The Fed’s determination to maintain its zero-interest rate policy and refrain from tapering QE for the foreseeable future, as well as the substantial fiscal largesse, threatens to not only awake the sleeping bear from its slumber, but also may resurrect the long-absent “bond vigilantes.” Coined by Wall Street economist Ed Yardeni back in the 1980s, this group of bond market investors first came into prominence in the 1980s with their retaliation against the undisciplined actions from fiscal and monetary policy makers.

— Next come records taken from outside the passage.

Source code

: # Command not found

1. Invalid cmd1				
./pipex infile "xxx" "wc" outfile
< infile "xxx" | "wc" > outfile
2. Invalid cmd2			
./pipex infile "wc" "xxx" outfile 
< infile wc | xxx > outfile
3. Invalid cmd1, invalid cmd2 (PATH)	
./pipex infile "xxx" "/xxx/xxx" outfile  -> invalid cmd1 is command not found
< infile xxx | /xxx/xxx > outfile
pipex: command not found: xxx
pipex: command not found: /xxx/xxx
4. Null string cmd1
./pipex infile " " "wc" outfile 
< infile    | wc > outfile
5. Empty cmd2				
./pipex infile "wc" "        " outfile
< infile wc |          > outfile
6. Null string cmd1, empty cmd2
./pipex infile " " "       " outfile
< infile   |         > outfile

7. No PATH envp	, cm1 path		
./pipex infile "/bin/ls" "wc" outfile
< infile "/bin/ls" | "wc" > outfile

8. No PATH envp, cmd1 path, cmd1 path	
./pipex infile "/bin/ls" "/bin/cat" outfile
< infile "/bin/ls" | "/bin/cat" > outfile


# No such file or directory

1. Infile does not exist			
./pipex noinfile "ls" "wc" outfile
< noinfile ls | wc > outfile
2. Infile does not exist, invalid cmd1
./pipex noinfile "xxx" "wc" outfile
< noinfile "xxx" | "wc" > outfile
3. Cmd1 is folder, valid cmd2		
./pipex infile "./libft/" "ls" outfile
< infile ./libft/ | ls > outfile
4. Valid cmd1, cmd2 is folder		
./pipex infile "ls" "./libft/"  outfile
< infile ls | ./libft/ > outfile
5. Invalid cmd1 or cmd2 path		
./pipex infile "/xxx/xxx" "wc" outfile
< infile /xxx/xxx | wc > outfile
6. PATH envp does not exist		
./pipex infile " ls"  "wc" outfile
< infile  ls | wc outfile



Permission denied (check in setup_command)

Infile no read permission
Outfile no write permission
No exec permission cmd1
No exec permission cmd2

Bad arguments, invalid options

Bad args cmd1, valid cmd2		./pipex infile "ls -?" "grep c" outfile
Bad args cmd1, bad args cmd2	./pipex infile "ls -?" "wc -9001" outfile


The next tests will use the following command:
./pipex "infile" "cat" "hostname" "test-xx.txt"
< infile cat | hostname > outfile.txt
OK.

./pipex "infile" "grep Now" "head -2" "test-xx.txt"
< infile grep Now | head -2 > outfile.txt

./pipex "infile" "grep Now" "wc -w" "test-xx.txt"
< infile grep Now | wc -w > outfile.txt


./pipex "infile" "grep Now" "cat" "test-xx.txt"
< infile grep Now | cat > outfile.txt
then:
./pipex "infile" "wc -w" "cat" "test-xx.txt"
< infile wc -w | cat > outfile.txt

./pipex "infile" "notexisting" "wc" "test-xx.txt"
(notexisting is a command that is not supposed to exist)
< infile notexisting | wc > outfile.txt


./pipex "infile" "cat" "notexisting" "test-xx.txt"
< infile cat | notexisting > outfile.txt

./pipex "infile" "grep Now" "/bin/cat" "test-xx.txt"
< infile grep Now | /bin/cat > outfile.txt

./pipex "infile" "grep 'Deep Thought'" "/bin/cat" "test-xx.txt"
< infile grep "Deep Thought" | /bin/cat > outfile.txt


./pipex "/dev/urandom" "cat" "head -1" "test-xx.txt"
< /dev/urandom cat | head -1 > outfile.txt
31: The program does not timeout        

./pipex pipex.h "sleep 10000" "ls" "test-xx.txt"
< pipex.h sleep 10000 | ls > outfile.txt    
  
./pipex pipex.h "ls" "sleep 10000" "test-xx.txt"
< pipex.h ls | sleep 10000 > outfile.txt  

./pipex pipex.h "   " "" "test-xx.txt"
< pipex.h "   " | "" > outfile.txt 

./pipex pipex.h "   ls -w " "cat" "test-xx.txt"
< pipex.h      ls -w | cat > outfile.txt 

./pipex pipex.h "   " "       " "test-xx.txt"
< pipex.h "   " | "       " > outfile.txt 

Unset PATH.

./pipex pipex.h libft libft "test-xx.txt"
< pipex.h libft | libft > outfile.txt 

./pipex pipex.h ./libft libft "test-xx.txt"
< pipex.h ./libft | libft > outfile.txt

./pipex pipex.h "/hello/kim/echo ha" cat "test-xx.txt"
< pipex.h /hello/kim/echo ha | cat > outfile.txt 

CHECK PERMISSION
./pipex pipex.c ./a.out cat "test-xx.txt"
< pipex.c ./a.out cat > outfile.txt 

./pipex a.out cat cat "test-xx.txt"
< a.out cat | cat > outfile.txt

Whether reckless spending or inflationary monetary actions, the bond vigilantes would aggressively sell bonds and push yields higher, thus punishing past deeds and warning authorities that the market will not accept policies that reignite inflation.


While few market participants seem overly concerned by the unprecedented monetary and fiscal activities, with market manipulation and supportive actions becoming both commonplace and eagerly accepted, there may still be a small contingent of bond market investors that believes unfettered money printing and spending could become problematic. As such, the first quarter finally experienced a noteworthy increase in benchmark yields, with the ten-year Treasury increasing from 0.92% at year end to 1.74% at the quarter’s close. Though credit spreads remained well behaved, price declines were felt across intermediate and longer-dated bonds.


Although the nascent return of bond vigilantes may not be enough to pressure policy makers to moderate their vast spending and excessive monetary accommodation, it may have served as an early warning shot to certain investors and could curb dangerous behavior. Following the crazed trading in meme stocks, epitomized by the frenzy with GameStop shares, and the blowup of highly levered Archegos Capital Management, the shift higher in rates might reduce some of the most egregious speculation. And should the move up in rates become more pronounced, risk assets will certainly face increased pressure. However, a significant deterioration in financial markets would be met with either monetary action, namely yield curve control, or additional fiscal stimulus. The Fed is quite aware of the damage that higher rates can cause, especially as households, businesses, and governments have become accustomed and reliant upon inexpensive financing. In addition, as low risk assets become more attractive, some investors will no longer need to stretch for yield in higher-risk securities, thus posing a further threat of market danger. For these reasons, if rates move too high, likely 2.50% on the ten-year, the Fed will embark on yield curve control to establish a ceiling on rates or even to push them back to a more comfortable level for the markets.


Following such expansive efforts, the Fed should be determining appropriate exit points in which it could wean investors off their dependence. Based upon recent comments by the Fed, generosity knows no bounds. In addition to its desire to allow inflation to run above 2%, the Fed seems to have also adjusted the target for the second part of its dual mandate, full employment. Rather than focusing on headline unemployment figures, the Fed will place increased weight on sub-indices. Unemployment for minorities, wage growth for the bottom quartile, and labor force participation for those without college degrees comprise important statistics that the Fed will more closely monitor. The central bank intends to delay monetary tightening until this new definition of full employment is reached, pushing back the field goal posts and making the challenge considerably more difficult.


It appears that the rules of the game are changing, with the definitions for the Fed’s dual mandate becoming more loosely interpreted. At the same time, fiscal stimulus is ramping up to untested heights. Since the markets have grown more dependent upon government aid, tapering either type of stimulus will likely be pushed well into the future. But with equities near all-time highs and the economy projected to produce robust growth, additional monetary and fiscal support should be used judiciously as excessive stimulus can create considerable risks. This may no longer be a simple stick, but rather a red-hot poker that could awaken a very angry bear.